> **TASK DETAILS**
Look through the entries below and show every line containing the word "does".

> **GIVEN RECORDS**
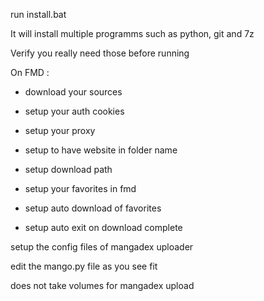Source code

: run install.bat

It will install multiple programms such as python, git and 7z

Verify you really need those before running

On FMD :

- download your sources

- setup your auth cookies

- setup your proxy

- setup to have website in folder name

- setup download path

- setup your favorites in fmd

- setup auto download of favorites

- setup auto exit on download complete


setup the config files of mangadex uploader


edit the mango.py file as you see fit

does not take volumes for mangadex upload
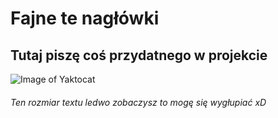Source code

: # Fajne te nagłówki

## Tutaj piszę coś przydatnego w projekcie

![Image of Yaktocat](https://octodex.github.com/images/yaktocat.png)

###### Ten rozmiar textu ledwo zobaczysz to mogę się wygłupiać xD
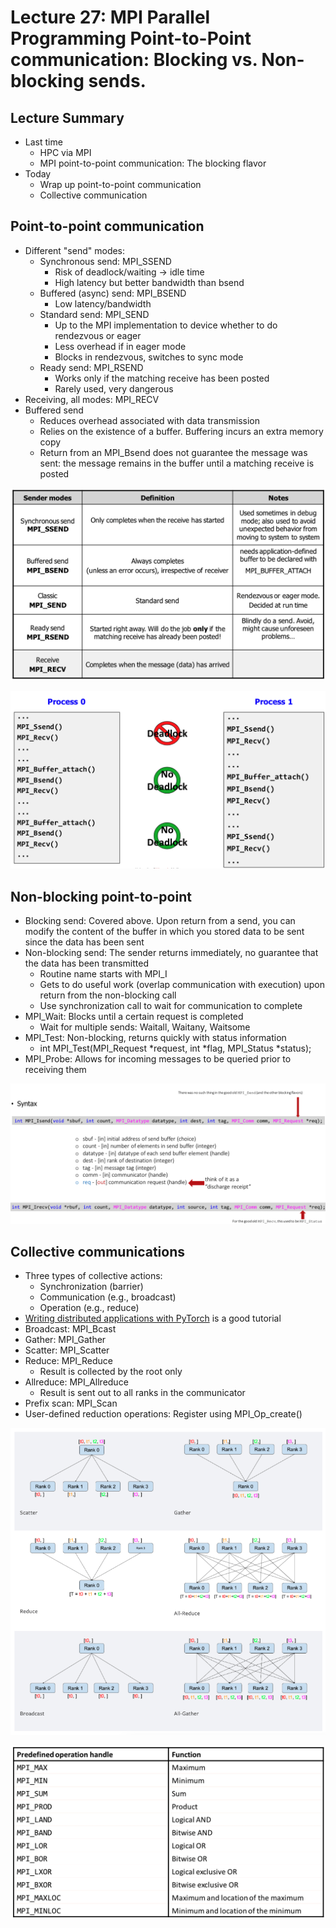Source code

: # Lecture 27: MPI Parallel Programming Point-to-Point communication: Blocking vs. Non-blocking sends.

## Lecture Summary

* Last time
  * HPC via MPI
  * MPI point-to-point communication: The blocking flavor
* Today
  * Wrap up point-to-point communication
  * Collective communication

## Point-to-point communication

* Different "send" modes:
  * Synchronous send: MPI\_SSEND
    * Risk of deadlock/waiting -&gt; idle time
    * High latency but better bandwidth than bsend
  * Buffered \(async\) send: MPI\_BSEND
    * Low latency/bandwidth
  * Standard send: MPI\_SEND
    * Up to the MPI implementation to device whether to do rendezvous or eager
    * Less overhead if in eager mode
    * Blocks in rendezvous, switches to sync mode
  * Ready send: MPI\_RSEND
    * Works only if the matching receive has been posted
    * Rarely used, very dangerous
* Receiving, all modes: MPI\_RECV
* Buffered send
  * Reduces overhead associated with data transmission
  * Relies on the existence of a buffer. Buffering incurs an extra memory copy 
  * Return from an MPI\_Bsend does not guarantee the message was sent: the message remains in the buffer until a matching receive is posted

![Blocking options](../../.gitbook/assets/screen-shot-2021-04-10-at-6.11.46-pm.png)

![Deadlocks](../../.gitbook/assets/screen-shot-2021-04-10-at-6.15.29-pm.png)

## Non-blocking point-to-point

* Blocking send: Covered above. Upon return from a send, you can modify the content of the buffer in which you stored data to be sent since the data has been sent
* Non-blocking send: The sender returns immediately, no guarantee that the data has been transmitted
  * Routine name starts with MPI\_I
  * Gets to do useful work \(overlap communication with execution\) upon return from the non-blocking call
  * Use synchronization call to wait for communication to complete
* MPI\_Wait: Blocks until a certain request is completed
  * Wait for multiple sends: Waitall, Waitany, Waitsome
* MPI\_Test: Non-blocking, returns quickly with status information
  * int MPI\_Test\(MPI\_Request \*request, int \*flag, MPI\_Status \*status\);
* MPI\_Probe: Allows for incoming messages to be queried prior to receiving them

![](../../.gitbook/assets/screen-shot-2021-04-10-at-6.20.21-pm.png)

## Collective communications

* Three types of collective actions:
  * Synchronization \(barrier\)
  * Communication \(e.g., broadcast\)
  * Operation \(e.g., reduce\)
* [Writing distributed applications with PyTorch](https://pytorch.org/tutorials/intermediate/dist_tuto.html) is a good tutorial
* Broadcast: MPI\_Bcast
* Gather: MPI\_Gather
* Scatter: MPI\_Scatter
* Reduce: MPI\_Reduce
  * Result is collected by the root only
* Allreduce: MPI\_Allreduce
  * Result is sent out to all ranks in the communicator
* Prefix scan: MPI\_Scan
* User-defined reduction operations: Register using MPI\_Op\_create\(\)

![Visualization of the operations, excerpted from the Distributed PyTorch documentation](../../.gitbook/assets/screen-shot-2021-04-10-at-6.28.36-pm.png)

![Predefined reduction operations](../../.gitbook/assets/screen-shot-2021-04-10-at-6.31.06-pm.png)

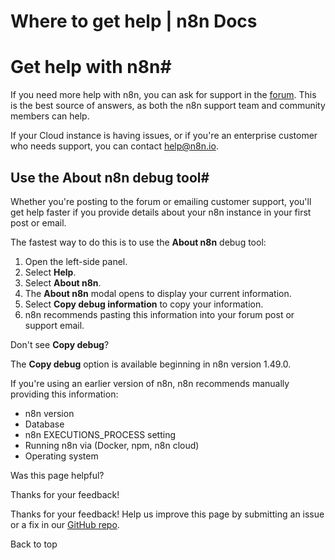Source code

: # Where to get help | n8n Docs

[ ](https://github.com/n8n-io/n8n-docs/edit/main/docs/help-community/help.md "Edit this page")

# Get help with n8n#

If you need more help with n8n, you can ask for support in the [forum](https://community.n8n.io/). This is the best source of answers, as both the n8n support team and community members can help.

If your Cloud instance is having issues, or if you're an enterprise customer who needs support, you can contact [help@n8n.io](mailto:help@n8n.io).

## Use the About n8n debug tool#

Whether you're posting to the forum or emailing customer support, you'll get help faster if you provide details about your n8n instance in your first post or email.

The fastest way to do this is to use the **About n8n** debug tool:

  1. Open the left-side panel.
  2. Select **Help**.
  3. Select **About n8n**.
  4. The **About n8n** modal opens to display your current information.
  5. Select **Copy debug information** to copy your information.
  6. n8n recommends pasting this information into your forum post or support email.

Don't see **Copy debug**?

The **Copy debug** option is available beginning in n8n version 1.49.0.

If you're using an earlier version of n8n, n8n recommends manually providing this information:

  * n8n version
  * Database
  * n8n EXECUTIONS_PROCESS setting
  * Running n8n via (Docker, npm, n8n cloud)
  * Operating system

Was this page helpful? 

Thanks for your feedback! 

Thanks for your feedback! Help us improve this page by submitting an issue or a fix in our [GitHub repo](https://github.com/n8n-io/n8n-docs). 

Back to top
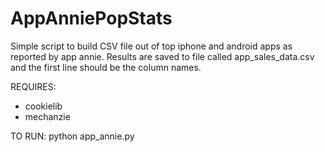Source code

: AppAnniePopStats
================

Simple script to build CSV file out of top iphone and android apps as reported by app annie. Results are saved to file called app_sales_data.csv and the first line should be the column names.

REQUIRES:
  - cookielib
  - mechanzie

TO RUN:
  python app_annie.py

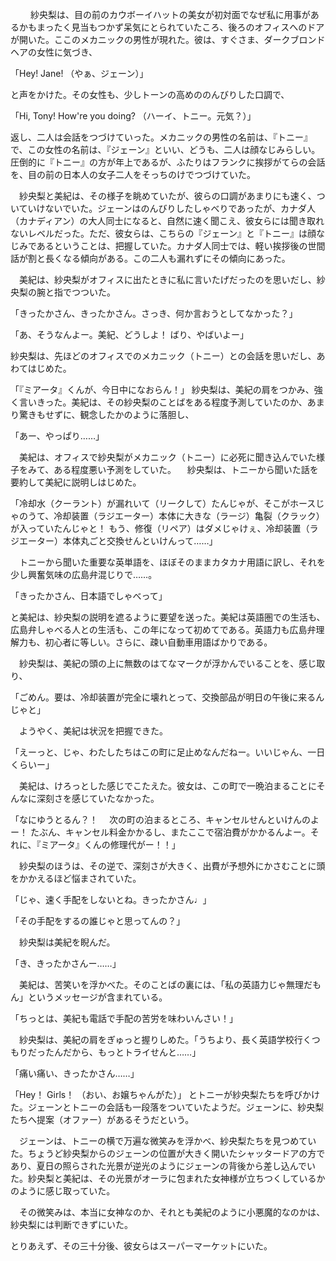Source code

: 　
　紗央梨は、目の前のカウボーイハットの美女が初対面でなぜ私に用事があるかもまったく見当もつかず呆気にとられていたころ、後ろのオフィスへのドアが開いた。ここのメカニックの男性が現れた。彼は、すぐさま、ダークブロンドヘアの女性に気づき、

「Hey! Jane! （やぁ、ジェーン）」

と声をかけた。その女性も、少しトーンの高めののんびりした口調で、

「Hi, Tony! How're you doing? （ハーイ、トニー。元気？）」

返し、二人は会話をつづけていった。メカニックの男性の名前は、『トニー』で、この女性の名前は、『ジェーン』といい、どうも、二人は顔なじみらしい。圧倒的に『トニー』の方が年上であるが、ふたりはフランクに挨拶がてらの会話を、目の前の日本人の女子二人をそっちのけでつづけていた。

　紗央梨と美紀は、その様子を眺めていたが、彼らの口調があまりにも速く、ついていけないでいた。ジェーンはのんびりしたしゃべりであったが、カナダ人（カナディアン）の大人同士になると、自然に速く聞こえ、彼女らには聞き取れないレベルだった。ただ、彼女らは、こちらの『ジェーン』と『トニー』は顔なじみであるということは、把握していた。カナダ人同士では、軽い挨拶後の世間話が割と長くなる傾向がある。この二人も漏れずにその傾向にあった。

　美紀は、紗央梨がオフィスに出たときに私に言いたげだったのを思いだし、紗央梨の腕と指でつついた。

「きったかさん、きったかさん。さっき、何か言おうとしてなかった？」

「あ、そうなんよー。美紀、どうしよ！ ばり、やばいよー」

紗央梨は、先ほどのオフィスでのメカニック（トニー）との会話を思いだし、あわてはじめた。

「『ミアータ』くんが、今日中になおらん！」
紗央梨は、美紀の肩をつかみ、強く言いきった。美紀は、その紗央梨のことばをある程度予測していたのか、あまり驚きもせずに、観念したかのように落胆し、

「あー、やっぱり……」

　美紀は、オフィスで紗央梨がメカニック（トニー）に必死に聞き込んでいた様子をみて、ある程度悪い予測をしていた。
　紗央梨は、トニーから聞いた話を要約して美紀に説明しはじめた。

「冷却水（クーラント）が漏れいて（リークして）たんじゃが、そこがホースじゃのうて、冷却装置（ラジエーター）本体に大きな（ラージ）亀裂（クラック）が入っていたんじゃと！ もう、修復（リペア）はダメじゃけぇ、冷却装置（ラジエーター）本体丸ごと交換せんといけんって……」

　トニーから聞いた重要な英単語を、ほぼそのままカタカナ用語に訳し、それを少し興奮気味の広島弁混じりで……。

「きったかさん、日本語でしゃべって」

と美紀は、紗央梨の説明を遮るように要望を送った。美紀は英語圏での生活も、広島弁しゃべる人との生活も、この年になって初めてである。英語力も広島弁理解力も、初心者に等しい。さらに、疎い自動車用語ばかりである。

　紗央梨は、美紀の頭の上に無数のはてなマークが浮かんでいることを、感じ取り、

「ごめん。要は、冷却装置が完全に壊れとって、交換部品が明日の午後に来るんじゃと」

　ようやく、美紀は状況を把握できた。

「えーっと、じゃ、わたしたちはこの町に足止めなんだねー。いいじゃん、一日くらいー」

　美紀は、けろっとした感じでこたえた。彼女は、この町で一晩泊まることにそんなに深刻さを感じていたなかった。

「なにゆうとるん？！ 　次の町の泊まるところ、キャンセルせんといけんのよー！ たぶん、キャンセル料金かかるし、またここで宿泊費がかかるんよー。それに、『ミアータ』くんの修理代がー！！」

　紗央梨のほうは、その逆で、深刻さが大きく、出費が予想外にかさむことに頭をかかえるほど悩まされていた。

「じゃ、速く手配をしないとね。きったかさん♩」

「その手配をするの誰じゃと思ってんの？」

　紗央梨は美紀を睨んだ。

「き、きったかさんー……」

　美紀は、苦笑いを浮かべた。そのことばの裏には、「私の英語力じゃ無理だもん」というメッセージが含まれている。

「ちっとは、美紀も電話で手配の苦労を味わいんさい！」

　紗央梨は、美紀の肩をぎゅっと握りしめた。「うちより、長く英語学校行くつもりだったんだから、もっとトライせんと……」

「痛い痛い、きったかさん……」

「Hey！ Girls！ （おい、お嬢ちゃんがた）」
とトニーが紗央梨たちを呼びかけた。ジェーンとトニーの会話も一段落をついていたようだ。ジェーンに、紗央梨たちへ提案（オファー）があるそうだという。

　ジェーンは、トニーの横で万遍な微笑みを浮かべ、紗央梨たちを見つめていた。ちょうど紗央梨からのジェーンの位置が大きく開いたシャッタードアの方であり、夏日の照らされた光景が逆光のようにジェーンの背後から差し込んでいた。紗央梨と美紀は、その光景がオーラに包まれた女神様が立ちつくしているかのように感じ取っていた。

　その微笑みは、本当に女神なのか、それとも美紀のように小悪魔的なのかは、紗央梨には判断できずにいた。


とりあえず、その三十分後、彼女らはスーパーマーケットにいた。




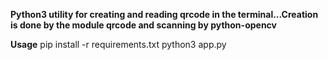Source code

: **Python3 utility for creating and reading qrcode in the terminal...Creation is done by the module qrcode and scanning by python-opencv**

**Usage**
  pip install -r requirements.txt
  python3 app.py

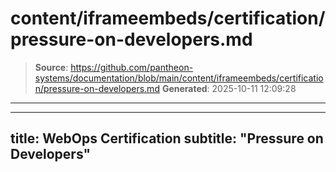 # content/iframeembeds/certification/pressure-on-developers.md

> **Source**: https://github.com/pantheon-systems/documentation/blob/main/content/iframeembeds/certification/pressure-on-developers.md
> **Generated**: 2025-10-11 12:09:28

---

---
title: WebOps Certification
subtitle: "Pressure on Developers"
---

<Partial file="certification-guide/pressure-on-developers.md" />
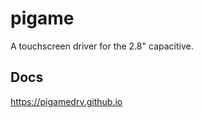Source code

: 













# pigame
A touchscreen driver for the 2.8" capacitive.
## Docs
https://pigamedrv.github.io



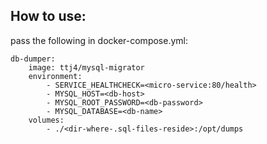 ## How to use:

pass the following in docker-compose.yml:

    db-dumper:
        image: ttj4/mysql-migrator
        environment:
            - SERVICE_HEALTHCHECK=<micro-service:80/health>
            - MYSQL_HOST=<db-host>
            - MYSQL_ROOT_PASSWORD=<db-password>
            - MYSQL_DATABASE=<db-name>
        volumes:
            - ./<dir-where-.sql-files-reside>:/opt/dumps
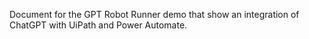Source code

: Document for the GPT Robot Runner demo that show an integration of ChatGPT with UiPath and Power Automate.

> **ANSWER SECTION**
does not take volumes for mangadex upload
  * Return from an MPI\_Bsend does not guarantee the message was sent: the message remains in the buffer until a matching receive is posted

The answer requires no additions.